An isolated metallic object is charged in vacuum to a potential \(V_{0}\), its electrostatic energy being \(W_{0}\). It is then disconnected from the source of potential, its charge being left unchanged and is immersed in a large volume of dielectric, with dielectric constant \(K\). The electrostatic energy will be (a) \(K W_{0}\) (b) \(W_{0} / K\) (c) \(\frac{W_{0}}{2 K}\) (d) \(W_{0}\)

Short Answer

Expert verified
The electrostatic energy will be \(\frac{W_{0}}{K}\).

Step by step solution

01

Understand the Initial Conditions

The problem first describes an isolated metallic object charged in a vacuum to a potential \(V_{0}\) with electrostatic energy \(W_{0}\). The object is disconnected from the source, which means the charge on the object is constant.

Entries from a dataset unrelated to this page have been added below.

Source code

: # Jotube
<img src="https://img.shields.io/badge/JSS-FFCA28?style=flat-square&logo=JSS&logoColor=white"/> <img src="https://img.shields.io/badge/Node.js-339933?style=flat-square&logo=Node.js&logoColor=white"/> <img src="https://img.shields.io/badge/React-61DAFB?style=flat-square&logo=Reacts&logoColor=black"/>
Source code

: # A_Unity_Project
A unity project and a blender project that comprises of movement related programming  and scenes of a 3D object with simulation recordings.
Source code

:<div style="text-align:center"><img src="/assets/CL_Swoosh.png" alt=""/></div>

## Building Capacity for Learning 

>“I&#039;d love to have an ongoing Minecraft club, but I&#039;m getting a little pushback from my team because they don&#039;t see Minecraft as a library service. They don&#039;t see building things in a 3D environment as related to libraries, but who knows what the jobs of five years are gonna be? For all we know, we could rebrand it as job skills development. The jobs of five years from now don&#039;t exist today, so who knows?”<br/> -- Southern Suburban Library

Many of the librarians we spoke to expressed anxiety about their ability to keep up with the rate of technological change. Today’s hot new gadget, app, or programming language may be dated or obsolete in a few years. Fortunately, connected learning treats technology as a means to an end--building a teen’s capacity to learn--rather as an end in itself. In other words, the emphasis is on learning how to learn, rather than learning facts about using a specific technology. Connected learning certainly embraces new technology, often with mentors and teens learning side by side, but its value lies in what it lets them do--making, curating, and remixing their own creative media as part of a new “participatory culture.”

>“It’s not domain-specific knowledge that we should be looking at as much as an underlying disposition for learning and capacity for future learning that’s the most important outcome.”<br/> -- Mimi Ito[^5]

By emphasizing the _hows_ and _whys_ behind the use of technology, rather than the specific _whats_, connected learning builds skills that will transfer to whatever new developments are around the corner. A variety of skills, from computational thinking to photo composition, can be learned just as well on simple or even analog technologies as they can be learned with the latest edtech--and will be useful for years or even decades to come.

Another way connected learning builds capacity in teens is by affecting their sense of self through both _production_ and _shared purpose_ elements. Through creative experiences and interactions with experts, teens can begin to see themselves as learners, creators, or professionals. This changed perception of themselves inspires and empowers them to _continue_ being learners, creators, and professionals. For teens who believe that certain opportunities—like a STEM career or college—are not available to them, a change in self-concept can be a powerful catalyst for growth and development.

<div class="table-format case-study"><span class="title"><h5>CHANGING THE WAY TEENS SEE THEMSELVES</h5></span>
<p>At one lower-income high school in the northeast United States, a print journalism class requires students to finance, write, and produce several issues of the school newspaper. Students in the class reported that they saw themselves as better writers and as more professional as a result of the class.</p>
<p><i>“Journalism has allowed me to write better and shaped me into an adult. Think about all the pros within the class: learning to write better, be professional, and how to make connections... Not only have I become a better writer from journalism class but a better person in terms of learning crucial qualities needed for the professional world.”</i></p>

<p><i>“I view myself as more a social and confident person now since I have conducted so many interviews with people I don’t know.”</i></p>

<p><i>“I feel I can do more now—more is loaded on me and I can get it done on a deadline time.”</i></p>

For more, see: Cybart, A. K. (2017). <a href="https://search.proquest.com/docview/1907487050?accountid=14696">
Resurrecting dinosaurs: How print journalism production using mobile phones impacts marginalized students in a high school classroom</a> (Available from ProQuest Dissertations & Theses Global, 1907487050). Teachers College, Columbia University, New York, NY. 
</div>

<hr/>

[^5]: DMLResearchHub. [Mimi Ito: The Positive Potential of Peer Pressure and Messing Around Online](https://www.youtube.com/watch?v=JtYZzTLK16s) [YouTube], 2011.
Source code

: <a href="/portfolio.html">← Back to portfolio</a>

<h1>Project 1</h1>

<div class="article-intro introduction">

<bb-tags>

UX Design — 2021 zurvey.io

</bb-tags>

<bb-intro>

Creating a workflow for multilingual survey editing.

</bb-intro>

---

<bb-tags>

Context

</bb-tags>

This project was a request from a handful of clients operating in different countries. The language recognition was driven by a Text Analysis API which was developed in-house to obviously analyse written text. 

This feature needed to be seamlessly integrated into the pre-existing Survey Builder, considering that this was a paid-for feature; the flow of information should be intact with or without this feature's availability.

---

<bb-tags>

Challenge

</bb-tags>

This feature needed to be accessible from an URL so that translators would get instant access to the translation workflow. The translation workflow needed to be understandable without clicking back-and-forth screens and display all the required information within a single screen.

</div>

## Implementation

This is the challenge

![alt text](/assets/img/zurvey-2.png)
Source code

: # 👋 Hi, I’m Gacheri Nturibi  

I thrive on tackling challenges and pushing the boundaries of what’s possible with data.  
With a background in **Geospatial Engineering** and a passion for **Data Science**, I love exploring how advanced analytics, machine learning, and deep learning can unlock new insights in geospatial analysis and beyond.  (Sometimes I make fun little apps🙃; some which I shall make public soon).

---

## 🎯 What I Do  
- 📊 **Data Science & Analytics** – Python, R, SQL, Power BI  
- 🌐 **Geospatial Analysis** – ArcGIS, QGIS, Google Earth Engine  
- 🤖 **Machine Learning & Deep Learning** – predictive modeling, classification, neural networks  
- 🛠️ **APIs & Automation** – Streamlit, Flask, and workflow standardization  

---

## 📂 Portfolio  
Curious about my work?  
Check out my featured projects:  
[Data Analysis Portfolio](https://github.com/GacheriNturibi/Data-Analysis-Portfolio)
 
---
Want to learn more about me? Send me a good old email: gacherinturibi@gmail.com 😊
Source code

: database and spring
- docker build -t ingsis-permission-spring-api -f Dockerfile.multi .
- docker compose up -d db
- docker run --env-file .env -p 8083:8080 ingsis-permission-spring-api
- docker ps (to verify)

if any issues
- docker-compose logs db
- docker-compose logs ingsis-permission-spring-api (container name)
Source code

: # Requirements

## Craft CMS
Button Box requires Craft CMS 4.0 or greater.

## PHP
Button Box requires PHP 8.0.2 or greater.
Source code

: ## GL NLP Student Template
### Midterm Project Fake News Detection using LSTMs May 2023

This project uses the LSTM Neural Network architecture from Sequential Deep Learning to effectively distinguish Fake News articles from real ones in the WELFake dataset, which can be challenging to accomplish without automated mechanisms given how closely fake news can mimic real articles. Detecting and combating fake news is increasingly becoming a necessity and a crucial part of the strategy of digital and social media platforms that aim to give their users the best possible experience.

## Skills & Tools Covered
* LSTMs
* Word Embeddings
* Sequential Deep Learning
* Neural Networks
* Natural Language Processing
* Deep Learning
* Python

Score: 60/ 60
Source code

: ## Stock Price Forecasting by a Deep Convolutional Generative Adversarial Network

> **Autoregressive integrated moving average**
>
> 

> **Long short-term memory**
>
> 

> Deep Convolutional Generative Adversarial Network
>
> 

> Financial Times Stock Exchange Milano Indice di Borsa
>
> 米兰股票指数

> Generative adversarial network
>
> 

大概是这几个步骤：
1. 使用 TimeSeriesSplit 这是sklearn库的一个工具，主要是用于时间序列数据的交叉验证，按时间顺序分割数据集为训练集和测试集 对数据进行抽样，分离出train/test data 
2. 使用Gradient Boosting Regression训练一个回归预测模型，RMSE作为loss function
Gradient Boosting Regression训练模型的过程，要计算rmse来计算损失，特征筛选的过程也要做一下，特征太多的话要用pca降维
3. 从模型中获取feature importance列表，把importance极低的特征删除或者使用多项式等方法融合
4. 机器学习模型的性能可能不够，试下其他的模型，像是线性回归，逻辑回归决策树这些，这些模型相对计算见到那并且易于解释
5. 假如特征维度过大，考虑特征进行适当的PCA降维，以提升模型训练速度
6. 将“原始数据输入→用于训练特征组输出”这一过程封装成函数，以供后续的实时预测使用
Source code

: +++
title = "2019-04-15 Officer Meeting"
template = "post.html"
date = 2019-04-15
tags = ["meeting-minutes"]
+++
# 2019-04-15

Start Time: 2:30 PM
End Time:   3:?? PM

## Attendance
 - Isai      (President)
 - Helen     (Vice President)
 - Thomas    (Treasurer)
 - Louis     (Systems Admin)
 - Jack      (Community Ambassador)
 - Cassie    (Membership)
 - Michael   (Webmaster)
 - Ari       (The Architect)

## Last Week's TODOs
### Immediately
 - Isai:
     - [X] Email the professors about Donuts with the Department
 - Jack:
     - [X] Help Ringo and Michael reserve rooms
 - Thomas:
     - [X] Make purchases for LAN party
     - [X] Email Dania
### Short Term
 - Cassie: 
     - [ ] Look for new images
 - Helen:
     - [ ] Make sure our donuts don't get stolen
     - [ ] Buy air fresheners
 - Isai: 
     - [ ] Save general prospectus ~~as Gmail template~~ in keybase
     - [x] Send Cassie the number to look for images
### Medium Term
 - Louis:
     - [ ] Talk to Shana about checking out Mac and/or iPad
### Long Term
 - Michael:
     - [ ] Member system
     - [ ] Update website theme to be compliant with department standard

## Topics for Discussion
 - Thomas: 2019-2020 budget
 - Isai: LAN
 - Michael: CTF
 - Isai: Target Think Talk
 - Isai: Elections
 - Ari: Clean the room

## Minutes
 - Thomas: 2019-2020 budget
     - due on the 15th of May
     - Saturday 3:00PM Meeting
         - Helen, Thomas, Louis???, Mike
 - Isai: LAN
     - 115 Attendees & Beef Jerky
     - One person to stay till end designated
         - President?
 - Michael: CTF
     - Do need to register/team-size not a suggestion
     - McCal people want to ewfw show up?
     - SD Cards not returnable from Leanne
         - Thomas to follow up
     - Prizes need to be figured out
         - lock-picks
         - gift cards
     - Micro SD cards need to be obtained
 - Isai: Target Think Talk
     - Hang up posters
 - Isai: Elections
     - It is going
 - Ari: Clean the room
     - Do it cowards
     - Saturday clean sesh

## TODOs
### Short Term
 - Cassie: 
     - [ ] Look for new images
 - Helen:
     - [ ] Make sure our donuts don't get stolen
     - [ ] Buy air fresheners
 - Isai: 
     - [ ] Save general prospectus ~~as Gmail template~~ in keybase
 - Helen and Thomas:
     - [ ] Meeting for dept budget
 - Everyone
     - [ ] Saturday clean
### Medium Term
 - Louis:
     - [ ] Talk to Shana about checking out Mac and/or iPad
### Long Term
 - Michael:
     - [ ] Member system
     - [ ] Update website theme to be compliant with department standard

The initial energy formulation is based on this constant charge.
02

Energy Formula for a Metal Object

The electrostatic energy \(W\) of a charged conductor is given by the formula \(W = \frac{1}{2} QV\), where \(Q\) is the charge and \(V\) is the potential. Initially, we denote the energy as \(W_{0} = \frac{1}{2} Q V_{0}\).
03

Effect of Dielectric on Potential

When a dielectric is introduced around the metallic object, the potential \(V\) changes. The potential of a charged object immersed in a dielectric reduces to \(V = \frac{V_{0}}{K}\), because dielectric constant \(K\) reduces the electric field and potential by a factor of \(K\).
04

New Electrostatic Energy in Dielectric

The new electrostatic energy \(W_d\) of the metallic object in the dielectric is \(W_d = \frac{1}{2} Q \cdot \frac{V_{0}}{K} = \frac{1}{2} \frac{QV_{0}}{K}\). Since \(W_{0} = \frac{1}{2} Q V_{0}\), substituting gives us \(W_d = \frac{W_{0}}{K}\).
05

Choose the Correct Answer

From the calculated energy, \(W_d = \frac{W_{0}}{K}\), the correct option among the given choices is (b) \(\frac{W_{0}}{K}\).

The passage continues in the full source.